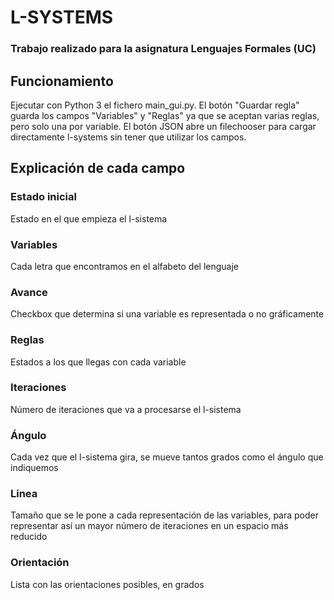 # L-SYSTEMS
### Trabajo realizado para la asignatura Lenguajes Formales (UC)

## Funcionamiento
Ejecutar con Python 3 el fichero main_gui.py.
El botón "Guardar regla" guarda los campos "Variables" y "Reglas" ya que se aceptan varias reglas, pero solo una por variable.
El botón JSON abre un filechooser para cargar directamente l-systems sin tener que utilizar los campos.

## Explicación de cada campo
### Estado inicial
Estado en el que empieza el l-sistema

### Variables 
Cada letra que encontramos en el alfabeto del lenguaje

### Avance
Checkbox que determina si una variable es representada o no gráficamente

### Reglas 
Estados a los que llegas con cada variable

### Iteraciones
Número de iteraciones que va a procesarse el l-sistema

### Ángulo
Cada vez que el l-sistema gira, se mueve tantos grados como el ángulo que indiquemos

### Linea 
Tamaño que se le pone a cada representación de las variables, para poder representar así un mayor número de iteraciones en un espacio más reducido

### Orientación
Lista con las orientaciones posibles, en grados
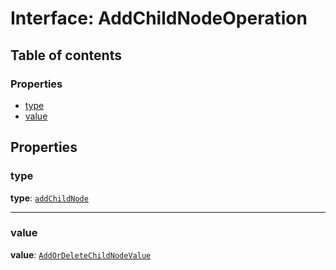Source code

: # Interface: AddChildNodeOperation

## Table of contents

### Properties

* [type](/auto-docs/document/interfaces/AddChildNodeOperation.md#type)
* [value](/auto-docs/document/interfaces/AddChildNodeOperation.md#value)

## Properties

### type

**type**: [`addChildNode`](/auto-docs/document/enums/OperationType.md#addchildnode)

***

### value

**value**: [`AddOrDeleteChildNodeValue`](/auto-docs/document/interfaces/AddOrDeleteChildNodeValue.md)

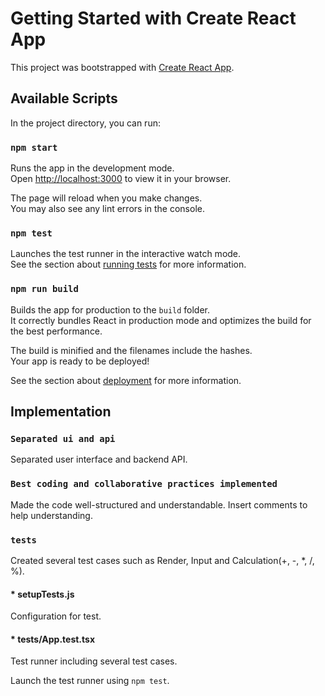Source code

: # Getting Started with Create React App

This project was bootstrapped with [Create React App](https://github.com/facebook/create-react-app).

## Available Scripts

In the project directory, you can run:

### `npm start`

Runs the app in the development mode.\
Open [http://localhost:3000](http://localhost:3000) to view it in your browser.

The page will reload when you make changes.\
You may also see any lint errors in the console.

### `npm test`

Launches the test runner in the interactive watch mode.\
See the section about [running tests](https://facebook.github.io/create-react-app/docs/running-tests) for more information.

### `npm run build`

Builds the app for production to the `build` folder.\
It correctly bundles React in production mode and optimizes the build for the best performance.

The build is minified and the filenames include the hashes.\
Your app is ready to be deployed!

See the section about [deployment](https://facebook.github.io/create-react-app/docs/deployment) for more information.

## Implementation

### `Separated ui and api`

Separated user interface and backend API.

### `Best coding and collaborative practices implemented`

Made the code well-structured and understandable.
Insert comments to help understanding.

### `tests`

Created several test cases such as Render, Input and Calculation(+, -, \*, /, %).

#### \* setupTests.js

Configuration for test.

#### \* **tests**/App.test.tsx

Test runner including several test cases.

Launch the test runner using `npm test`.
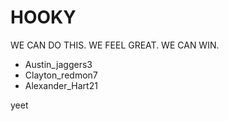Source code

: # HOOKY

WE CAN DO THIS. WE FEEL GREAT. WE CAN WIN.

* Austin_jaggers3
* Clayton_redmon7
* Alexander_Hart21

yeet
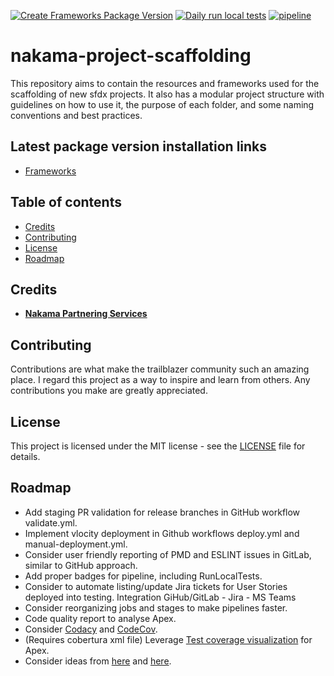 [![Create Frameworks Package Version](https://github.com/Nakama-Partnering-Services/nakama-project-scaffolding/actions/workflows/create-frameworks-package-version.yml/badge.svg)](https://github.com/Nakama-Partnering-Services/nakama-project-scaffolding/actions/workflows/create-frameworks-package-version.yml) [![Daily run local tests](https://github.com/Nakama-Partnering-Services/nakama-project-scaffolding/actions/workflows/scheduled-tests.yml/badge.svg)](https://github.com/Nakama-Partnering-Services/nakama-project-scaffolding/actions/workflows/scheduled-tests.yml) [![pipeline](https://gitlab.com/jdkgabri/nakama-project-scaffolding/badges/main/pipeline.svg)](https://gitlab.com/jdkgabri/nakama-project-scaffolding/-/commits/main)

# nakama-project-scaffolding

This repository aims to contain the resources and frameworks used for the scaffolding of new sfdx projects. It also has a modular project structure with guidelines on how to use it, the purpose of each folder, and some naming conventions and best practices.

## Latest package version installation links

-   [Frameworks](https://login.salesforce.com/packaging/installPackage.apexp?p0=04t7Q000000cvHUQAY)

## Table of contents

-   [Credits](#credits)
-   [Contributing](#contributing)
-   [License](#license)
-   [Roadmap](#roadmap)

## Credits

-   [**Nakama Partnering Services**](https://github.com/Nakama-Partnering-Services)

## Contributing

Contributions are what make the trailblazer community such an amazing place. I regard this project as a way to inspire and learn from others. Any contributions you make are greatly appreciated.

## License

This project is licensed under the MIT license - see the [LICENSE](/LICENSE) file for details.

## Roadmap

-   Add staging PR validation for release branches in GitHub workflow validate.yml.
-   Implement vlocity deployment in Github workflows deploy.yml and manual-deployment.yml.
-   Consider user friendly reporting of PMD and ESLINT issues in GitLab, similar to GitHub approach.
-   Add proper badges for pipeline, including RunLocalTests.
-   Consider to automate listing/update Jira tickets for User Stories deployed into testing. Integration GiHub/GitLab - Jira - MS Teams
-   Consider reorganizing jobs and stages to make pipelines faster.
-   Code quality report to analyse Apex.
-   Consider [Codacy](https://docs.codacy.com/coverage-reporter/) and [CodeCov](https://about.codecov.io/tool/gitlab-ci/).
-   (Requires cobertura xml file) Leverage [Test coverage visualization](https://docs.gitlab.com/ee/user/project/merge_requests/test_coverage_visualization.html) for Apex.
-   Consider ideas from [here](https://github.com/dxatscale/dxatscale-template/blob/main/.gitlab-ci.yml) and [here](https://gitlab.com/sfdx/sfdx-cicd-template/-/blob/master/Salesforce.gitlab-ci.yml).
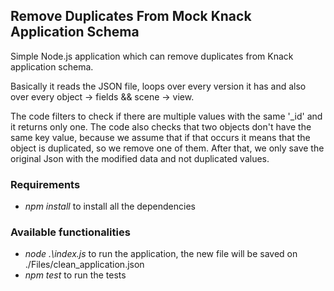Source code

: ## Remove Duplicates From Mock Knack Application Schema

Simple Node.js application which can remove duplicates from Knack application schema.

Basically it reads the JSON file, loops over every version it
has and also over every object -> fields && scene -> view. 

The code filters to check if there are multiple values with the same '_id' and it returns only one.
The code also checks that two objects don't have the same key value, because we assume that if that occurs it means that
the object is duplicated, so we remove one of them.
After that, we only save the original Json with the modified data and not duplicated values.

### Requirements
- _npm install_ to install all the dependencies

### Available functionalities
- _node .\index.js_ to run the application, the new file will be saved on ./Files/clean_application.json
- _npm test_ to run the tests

## [Work required]
From the listing above, collect every line that mentions the word "about".

## [Result of the task]
See the section about [running tests](https://facebook.github.io/create-react-app/docs/running-tests) for more information.
See the section about [deployment](https://facebook.github.io/create-react-app/docs/deployment) for more information.
-   Consider [Codacy](https://docs.codacy.com/coverage-reporter/) and [CodeCov](https://about.codecov.io/tool/gitlab-ci/).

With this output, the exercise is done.